__WHAT YOU ARE ASKED TO DO__.
Search the entries below for the word "slides" and copy each line that has it.

__DATA PROVIDED__.
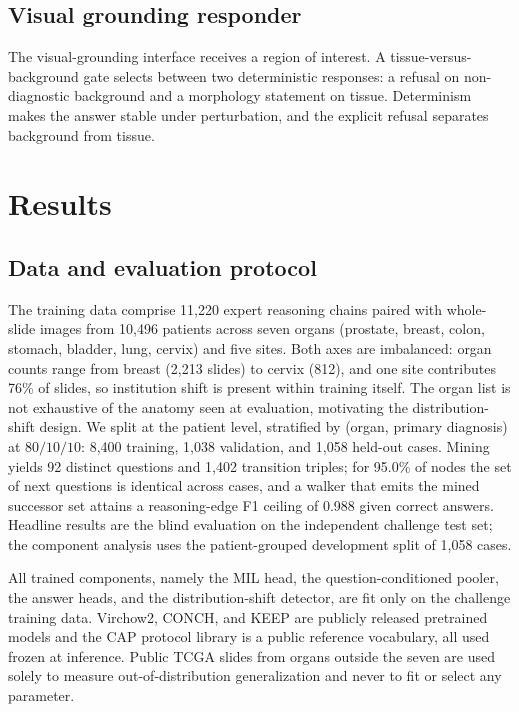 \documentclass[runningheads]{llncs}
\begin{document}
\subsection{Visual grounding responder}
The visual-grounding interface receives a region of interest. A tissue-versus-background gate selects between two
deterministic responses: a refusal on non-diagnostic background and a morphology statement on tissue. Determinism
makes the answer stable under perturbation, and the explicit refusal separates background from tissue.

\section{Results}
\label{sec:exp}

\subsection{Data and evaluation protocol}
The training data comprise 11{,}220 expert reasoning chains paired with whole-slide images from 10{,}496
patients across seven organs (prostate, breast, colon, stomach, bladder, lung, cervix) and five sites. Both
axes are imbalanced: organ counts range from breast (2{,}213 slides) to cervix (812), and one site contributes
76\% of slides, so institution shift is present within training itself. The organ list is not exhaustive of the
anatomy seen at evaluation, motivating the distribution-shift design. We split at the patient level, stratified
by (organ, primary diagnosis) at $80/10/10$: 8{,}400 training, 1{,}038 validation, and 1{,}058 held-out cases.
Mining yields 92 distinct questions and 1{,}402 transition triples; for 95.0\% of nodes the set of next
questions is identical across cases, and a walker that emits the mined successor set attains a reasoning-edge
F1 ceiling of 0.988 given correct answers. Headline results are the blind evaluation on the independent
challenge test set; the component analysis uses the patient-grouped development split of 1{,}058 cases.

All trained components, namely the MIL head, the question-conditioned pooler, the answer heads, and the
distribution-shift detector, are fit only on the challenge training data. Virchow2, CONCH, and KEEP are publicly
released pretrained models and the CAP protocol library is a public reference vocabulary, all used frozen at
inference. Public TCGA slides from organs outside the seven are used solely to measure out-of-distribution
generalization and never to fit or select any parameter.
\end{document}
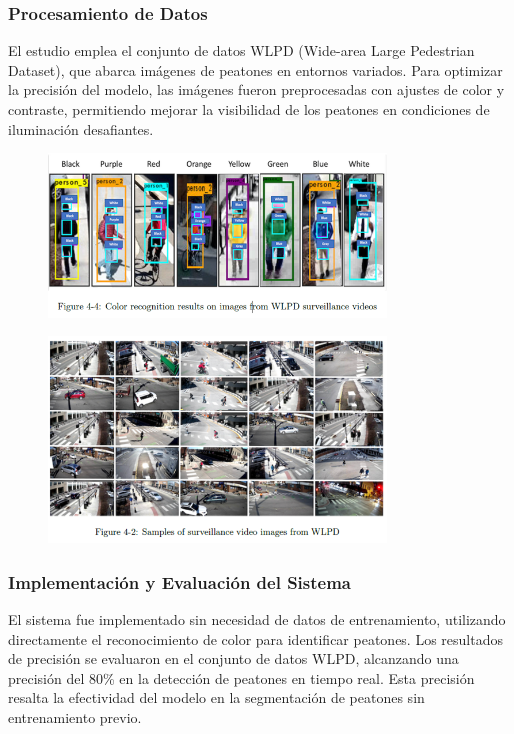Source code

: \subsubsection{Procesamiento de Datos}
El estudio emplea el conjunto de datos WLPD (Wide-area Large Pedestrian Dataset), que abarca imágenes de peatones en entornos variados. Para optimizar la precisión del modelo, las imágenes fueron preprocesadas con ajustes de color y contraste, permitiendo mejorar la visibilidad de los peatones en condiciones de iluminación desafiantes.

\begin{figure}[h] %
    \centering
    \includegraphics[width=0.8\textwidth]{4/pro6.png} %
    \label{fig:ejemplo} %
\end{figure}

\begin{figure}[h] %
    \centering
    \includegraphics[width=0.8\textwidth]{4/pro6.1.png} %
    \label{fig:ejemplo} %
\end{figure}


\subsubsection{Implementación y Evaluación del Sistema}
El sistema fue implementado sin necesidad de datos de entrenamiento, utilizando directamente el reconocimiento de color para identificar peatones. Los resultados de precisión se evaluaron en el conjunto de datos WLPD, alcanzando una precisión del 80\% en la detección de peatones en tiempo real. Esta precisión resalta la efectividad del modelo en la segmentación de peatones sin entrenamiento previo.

__SOLUTION__.
axes are imbalanced: organ counts range from breast (2{,}213 slides) to cervix (812), and one site contributes
76\% of slides, so institution shift is present within training itself. The organ list is not exhaustive of the
inference. Public TCGA slides from organs outside the seven are used solely to measure out-of-distribution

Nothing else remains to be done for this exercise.